In Akikos Augen fiel ihm noch eine weitere Ähnlichkeit auf: trotz der Erschöpfung und dem verängstigten Ausdruck in ihnen konnte er dieselbe innere Stärke erkennen, die ihm auch bei seiner Yuki aufgefallen war. Er lächelte der unbekannten Frau auf dem Foto zu und dankte ihr lautlos dafür, dass sie ihrer Tochter neben einem angenehmen Äußeren diese eine überlebenswichtige Eigenschaft vererbt hatte. Es war nur tragisch, dass sie am Ende doch gebrochen worden war, sei es durch den Verlust ihres Kindes oder die Umstände in der Nervenheilanstalt. Bei aller Stärke, war irgendwann ein Punkt erreicht, an dem auch die stärkste Person nicht mehr weitermachen konnte. Er würde in der nächsten Kirche, die er aufsuchte, eine Kerze für Akiko anzünden. Es mochte ein sinnloser und abergläubischer Akt sein, doch er hatte das Gefühl, dies tun zu müssen.

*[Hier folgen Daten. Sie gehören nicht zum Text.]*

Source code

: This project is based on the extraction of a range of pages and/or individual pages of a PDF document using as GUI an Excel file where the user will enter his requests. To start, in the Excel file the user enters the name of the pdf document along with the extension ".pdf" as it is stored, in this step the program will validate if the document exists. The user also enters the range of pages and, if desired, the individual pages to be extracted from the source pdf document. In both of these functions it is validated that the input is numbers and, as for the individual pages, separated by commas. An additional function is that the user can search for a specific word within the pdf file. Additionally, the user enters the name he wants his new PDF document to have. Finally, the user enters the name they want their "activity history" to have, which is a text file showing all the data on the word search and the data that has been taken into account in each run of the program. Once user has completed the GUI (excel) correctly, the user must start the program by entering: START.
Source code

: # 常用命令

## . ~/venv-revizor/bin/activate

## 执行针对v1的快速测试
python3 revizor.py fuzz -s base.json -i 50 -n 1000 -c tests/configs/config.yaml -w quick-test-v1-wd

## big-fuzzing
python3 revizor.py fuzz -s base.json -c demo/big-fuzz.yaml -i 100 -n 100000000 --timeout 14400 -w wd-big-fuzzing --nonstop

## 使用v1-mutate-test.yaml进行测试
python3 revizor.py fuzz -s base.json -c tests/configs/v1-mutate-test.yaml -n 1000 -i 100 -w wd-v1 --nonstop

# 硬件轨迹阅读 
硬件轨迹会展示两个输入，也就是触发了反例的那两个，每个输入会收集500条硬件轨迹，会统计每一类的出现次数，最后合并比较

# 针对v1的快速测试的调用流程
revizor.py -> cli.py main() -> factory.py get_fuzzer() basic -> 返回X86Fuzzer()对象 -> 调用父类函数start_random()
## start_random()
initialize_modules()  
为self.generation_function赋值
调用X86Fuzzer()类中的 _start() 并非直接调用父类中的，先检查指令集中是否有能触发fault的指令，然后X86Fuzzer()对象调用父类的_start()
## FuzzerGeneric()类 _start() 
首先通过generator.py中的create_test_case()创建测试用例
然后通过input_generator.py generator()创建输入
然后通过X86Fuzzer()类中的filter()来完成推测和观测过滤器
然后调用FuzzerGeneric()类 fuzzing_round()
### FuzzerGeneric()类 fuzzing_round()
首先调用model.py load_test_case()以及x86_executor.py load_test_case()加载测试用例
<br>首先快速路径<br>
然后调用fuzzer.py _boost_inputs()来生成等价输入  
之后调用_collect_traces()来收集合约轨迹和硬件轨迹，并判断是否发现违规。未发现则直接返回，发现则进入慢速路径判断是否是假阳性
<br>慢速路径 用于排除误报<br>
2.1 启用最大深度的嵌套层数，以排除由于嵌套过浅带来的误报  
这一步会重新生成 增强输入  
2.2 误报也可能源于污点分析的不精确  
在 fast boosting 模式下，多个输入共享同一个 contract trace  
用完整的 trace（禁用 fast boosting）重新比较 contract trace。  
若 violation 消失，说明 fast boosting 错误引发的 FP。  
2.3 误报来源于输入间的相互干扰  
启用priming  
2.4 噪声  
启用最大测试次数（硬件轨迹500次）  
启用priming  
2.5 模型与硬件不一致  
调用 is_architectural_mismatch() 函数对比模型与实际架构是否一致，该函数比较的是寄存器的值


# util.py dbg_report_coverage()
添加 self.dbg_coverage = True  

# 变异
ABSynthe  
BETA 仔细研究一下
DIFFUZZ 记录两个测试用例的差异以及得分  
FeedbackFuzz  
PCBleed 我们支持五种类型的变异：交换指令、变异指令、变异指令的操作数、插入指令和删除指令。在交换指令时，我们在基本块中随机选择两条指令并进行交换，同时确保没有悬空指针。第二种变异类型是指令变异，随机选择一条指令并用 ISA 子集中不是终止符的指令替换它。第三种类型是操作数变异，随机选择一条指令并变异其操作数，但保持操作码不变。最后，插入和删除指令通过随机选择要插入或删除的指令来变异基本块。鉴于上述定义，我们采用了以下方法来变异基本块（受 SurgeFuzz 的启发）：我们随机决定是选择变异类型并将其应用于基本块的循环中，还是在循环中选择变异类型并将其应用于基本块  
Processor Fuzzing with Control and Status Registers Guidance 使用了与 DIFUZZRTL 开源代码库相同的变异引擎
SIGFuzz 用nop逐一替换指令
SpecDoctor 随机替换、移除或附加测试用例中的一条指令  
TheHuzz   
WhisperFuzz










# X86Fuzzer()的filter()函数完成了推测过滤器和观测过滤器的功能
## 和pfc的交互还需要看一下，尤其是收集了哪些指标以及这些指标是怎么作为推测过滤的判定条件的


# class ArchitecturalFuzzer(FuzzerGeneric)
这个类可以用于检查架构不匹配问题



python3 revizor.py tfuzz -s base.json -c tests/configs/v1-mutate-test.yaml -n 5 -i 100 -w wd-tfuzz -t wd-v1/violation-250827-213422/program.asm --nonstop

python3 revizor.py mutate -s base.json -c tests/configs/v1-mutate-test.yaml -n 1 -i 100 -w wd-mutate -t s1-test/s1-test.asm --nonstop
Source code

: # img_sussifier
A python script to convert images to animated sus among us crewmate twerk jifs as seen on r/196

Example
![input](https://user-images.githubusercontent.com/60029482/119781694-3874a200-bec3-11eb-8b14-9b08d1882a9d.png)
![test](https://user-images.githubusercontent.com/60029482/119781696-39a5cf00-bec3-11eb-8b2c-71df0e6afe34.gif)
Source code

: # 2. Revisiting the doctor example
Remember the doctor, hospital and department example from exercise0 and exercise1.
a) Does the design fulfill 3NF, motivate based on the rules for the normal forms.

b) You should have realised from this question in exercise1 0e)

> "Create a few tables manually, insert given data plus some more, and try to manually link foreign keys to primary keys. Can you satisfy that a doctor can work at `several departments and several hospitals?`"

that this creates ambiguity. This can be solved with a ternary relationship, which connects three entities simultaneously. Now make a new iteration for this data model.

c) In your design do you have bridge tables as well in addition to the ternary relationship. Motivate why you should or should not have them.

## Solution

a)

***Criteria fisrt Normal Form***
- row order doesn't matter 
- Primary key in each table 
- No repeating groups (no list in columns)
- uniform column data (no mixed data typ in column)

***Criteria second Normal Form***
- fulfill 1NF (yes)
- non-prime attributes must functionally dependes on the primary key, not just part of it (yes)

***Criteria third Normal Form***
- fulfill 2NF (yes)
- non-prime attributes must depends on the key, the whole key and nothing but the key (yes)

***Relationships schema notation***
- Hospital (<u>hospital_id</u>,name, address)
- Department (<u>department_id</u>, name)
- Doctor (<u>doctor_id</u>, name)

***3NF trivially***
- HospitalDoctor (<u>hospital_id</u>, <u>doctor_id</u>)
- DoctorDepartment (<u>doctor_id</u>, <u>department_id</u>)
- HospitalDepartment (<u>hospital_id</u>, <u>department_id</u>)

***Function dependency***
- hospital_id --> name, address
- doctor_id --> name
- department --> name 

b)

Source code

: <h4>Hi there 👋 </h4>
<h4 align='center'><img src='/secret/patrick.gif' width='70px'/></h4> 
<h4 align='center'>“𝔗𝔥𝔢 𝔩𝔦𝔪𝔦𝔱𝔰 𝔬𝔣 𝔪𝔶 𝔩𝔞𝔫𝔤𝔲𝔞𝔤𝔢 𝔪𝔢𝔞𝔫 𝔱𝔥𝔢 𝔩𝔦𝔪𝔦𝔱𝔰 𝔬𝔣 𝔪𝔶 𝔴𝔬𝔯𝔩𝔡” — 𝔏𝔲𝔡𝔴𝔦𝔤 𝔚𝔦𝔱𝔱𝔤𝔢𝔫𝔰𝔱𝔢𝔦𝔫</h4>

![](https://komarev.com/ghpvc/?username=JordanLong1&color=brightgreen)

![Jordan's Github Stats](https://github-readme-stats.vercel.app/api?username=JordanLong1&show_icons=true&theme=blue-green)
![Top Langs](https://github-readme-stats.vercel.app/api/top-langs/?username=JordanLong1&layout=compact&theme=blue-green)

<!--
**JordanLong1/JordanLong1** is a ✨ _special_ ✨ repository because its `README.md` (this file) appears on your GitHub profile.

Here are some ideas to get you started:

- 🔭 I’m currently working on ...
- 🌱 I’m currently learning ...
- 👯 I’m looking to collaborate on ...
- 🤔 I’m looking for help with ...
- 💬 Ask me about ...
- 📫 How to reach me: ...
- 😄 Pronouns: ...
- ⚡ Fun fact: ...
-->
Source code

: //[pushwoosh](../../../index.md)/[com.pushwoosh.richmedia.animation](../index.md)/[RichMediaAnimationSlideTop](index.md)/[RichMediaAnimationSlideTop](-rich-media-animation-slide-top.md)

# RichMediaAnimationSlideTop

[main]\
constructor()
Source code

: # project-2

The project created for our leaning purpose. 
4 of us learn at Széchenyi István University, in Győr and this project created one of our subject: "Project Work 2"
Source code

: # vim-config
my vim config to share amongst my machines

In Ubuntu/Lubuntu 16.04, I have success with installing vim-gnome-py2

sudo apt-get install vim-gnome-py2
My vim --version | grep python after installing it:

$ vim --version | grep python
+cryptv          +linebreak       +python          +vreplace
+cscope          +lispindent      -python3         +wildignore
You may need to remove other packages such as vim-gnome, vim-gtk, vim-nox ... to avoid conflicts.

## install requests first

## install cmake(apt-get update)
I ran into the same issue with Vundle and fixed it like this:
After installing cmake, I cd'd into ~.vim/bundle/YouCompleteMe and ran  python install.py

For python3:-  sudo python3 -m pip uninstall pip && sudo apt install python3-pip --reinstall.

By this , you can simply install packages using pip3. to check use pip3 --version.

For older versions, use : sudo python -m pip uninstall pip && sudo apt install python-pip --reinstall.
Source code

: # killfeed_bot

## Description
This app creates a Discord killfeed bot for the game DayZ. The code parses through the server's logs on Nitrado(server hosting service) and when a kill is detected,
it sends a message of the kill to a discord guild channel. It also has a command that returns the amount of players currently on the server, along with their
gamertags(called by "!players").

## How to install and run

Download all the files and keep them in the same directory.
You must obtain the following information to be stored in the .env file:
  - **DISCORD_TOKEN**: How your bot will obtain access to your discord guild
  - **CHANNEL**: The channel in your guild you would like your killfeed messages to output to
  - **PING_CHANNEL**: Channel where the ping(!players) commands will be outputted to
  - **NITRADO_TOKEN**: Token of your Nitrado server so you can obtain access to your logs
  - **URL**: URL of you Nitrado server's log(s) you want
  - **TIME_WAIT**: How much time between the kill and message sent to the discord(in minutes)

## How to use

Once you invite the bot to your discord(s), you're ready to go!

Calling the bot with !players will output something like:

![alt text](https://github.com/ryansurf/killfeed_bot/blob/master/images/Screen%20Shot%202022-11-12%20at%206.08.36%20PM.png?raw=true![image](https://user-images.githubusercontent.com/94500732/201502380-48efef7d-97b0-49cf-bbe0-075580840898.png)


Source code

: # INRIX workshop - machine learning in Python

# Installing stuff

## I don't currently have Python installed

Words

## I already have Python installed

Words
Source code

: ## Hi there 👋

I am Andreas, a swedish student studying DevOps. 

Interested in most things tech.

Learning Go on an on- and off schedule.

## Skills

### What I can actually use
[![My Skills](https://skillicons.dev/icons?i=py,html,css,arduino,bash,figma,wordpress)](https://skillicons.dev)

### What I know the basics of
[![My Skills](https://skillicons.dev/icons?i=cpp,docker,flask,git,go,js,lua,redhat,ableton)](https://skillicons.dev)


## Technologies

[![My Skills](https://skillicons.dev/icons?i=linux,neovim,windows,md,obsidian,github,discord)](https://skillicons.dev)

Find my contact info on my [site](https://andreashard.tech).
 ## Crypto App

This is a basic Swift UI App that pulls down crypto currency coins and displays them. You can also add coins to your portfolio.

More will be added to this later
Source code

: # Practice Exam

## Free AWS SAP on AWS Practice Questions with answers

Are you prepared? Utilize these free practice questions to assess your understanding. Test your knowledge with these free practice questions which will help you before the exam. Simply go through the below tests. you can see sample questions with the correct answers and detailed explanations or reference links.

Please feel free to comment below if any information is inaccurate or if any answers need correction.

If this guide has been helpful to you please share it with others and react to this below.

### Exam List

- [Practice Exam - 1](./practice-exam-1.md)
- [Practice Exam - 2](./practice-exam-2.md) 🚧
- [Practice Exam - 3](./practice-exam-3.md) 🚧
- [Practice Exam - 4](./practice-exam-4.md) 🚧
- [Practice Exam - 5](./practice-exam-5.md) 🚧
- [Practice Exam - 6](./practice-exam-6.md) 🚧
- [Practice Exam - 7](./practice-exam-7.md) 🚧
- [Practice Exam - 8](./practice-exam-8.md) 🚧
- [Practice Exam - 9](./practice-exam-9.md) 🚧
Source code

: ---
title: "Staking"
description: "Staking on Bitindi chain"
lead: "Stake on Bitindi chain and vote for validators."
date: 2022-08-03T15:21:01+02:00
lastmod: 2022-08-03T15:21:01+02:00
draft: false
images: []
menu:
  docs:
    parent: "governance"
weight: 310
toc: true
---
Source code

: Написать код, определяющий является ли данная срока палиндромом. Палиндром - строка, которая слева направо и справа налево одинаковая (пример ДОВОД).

Als sie im Folgenden die Protokolle durchgingen, musste er sich manches Mal beinahe übergeben. Da war von hunderten von ‚Probandinnen' die Rede, Frauen, meist in den Zwanzigern, die aus unterschiedlichsten Lebenssituationen heraus entführt worden waren. Die wie Tiere in kleinen Zellen gehalten und nur zu ihren Testreihen herausgelassen wurden. Akiko erzählte von einer großen Fluktuation, denn manches Mal kehrten die Frauen nicht wieder in ihre Zellen zurück, und wurden kurzfristig von ‚Frischfleisch' ersetzt. Es gab Zellennachbarinnen, die die um ihre Babys weinten, die missgebildet auf die Welt gekommen und als nutzlos entsorgt worden waren. Auch Frauen, die nicht schwanger wurden, verschwanden nach einpaar Monaten spurlos, und Akiko beschrieb, dass sie das Schlimmste befürchtete.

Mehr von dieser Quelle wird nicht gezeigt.